Records drawn from a dataset:
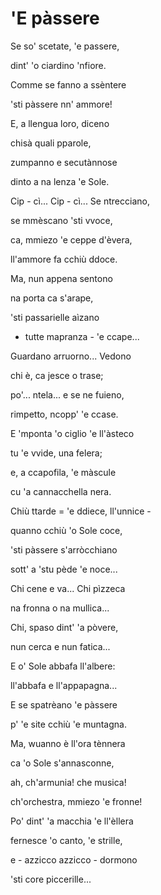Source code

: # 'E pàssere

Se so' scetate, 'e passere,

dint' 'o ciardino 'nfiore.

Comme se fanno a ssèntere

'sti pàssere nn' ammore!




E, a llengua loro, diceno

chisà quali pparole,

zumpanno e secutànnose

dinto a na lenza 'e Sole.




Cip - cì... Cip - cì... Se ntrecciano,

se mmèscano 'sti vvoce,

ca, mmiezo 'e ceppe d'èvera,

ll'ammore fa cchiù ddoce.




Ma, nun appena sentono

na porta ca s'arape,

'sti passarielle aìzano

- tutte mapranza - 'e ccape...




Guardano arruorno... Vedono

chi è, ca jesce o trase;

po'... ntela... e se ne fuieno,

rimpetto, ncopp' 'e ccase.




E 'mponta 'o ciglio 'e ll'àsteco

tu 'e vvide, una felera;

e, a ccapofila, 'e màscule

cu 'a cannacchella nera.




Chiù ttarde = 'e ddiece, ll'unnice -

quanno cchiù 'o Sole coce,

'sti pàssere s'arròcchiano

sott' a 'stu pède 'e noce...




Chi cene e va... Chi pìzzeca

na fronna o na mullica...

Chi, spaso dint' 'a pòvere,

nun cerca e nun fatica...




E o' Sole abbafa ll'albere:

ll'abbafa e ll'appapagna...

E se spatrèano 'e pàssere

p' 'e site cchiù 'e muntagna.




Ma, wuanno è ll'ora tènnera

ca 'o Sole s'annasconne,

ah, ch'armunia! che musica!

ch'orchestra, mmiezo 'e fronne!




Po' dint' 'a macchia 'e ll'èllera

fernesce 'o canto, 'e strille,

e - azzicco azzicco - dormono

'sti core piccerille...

How to complete this task: Would it be possible to print the records above verbatim, pictures omitted?

Response for this exercise:
Source code

: # 'E pàssere

Se so' scetate, 'e passere,

dint' 'o ciardino 'nfiore.

Comme se fanno a ssèntere

'sti pàssere nn' ammore!




E, a llengua loro, diceno

chisà quali pparole,

zumpanno e secutànnose

dinto a na lenza 'e Sole.




Cip - cì... Cip - cì... Se ntrecciano,

se mmèscano 'sti vvoce,

ca, mmiezo 'e ceppe d'èvera,

ll'ammore fa cchiù ddoce.




Ma, nun appena sentono

na porta ca s'arape,

'sti passarielle aìzano

- tutte mapranza - 'e ccape...




Guardano arruorno... Vedono

chi è, ca jesce o trase;

po'... ntela... e se ne fuieno,

rimpetto, ncopp' 'e ccase.




E 'mponta 'o ciglio 'e ll'àsteco

tu 'e vvide, una felera;

e, a ccapofila, 'e màscule

cu 'a cannacchella nera.




Chiù ttarde = 'e ddiece, ll'unnice -

quanno cchiù 'o Sole coce,

'sti pàssere s'arròcchiano

sott' a 'stu pède 'e noce...




Chi cene e va... Chi pìzzeca

na fronna o na mullica...

Chi, spaso dint' 'a pòvere,

nun cerca e nun fatica...




E o' Sole abbafa ll'albere:

ll'abbafa e ll'appapagna...

E se spatrèano 'e pàssere

p' 'e site cchiù 'e muntagna.




Ma, wuanno è ll'ora tènnera

ca 'o Sole s'annasconne,

ah, ch'armunia! che musica!

ch'orchestra, mmiezo 'e fronne!




Po' dint' 'a macchia 'e ll'èllera

fernesce 'o canto, 'e strille,

e - azzicco azzicco - dormono

'sti core piccerille...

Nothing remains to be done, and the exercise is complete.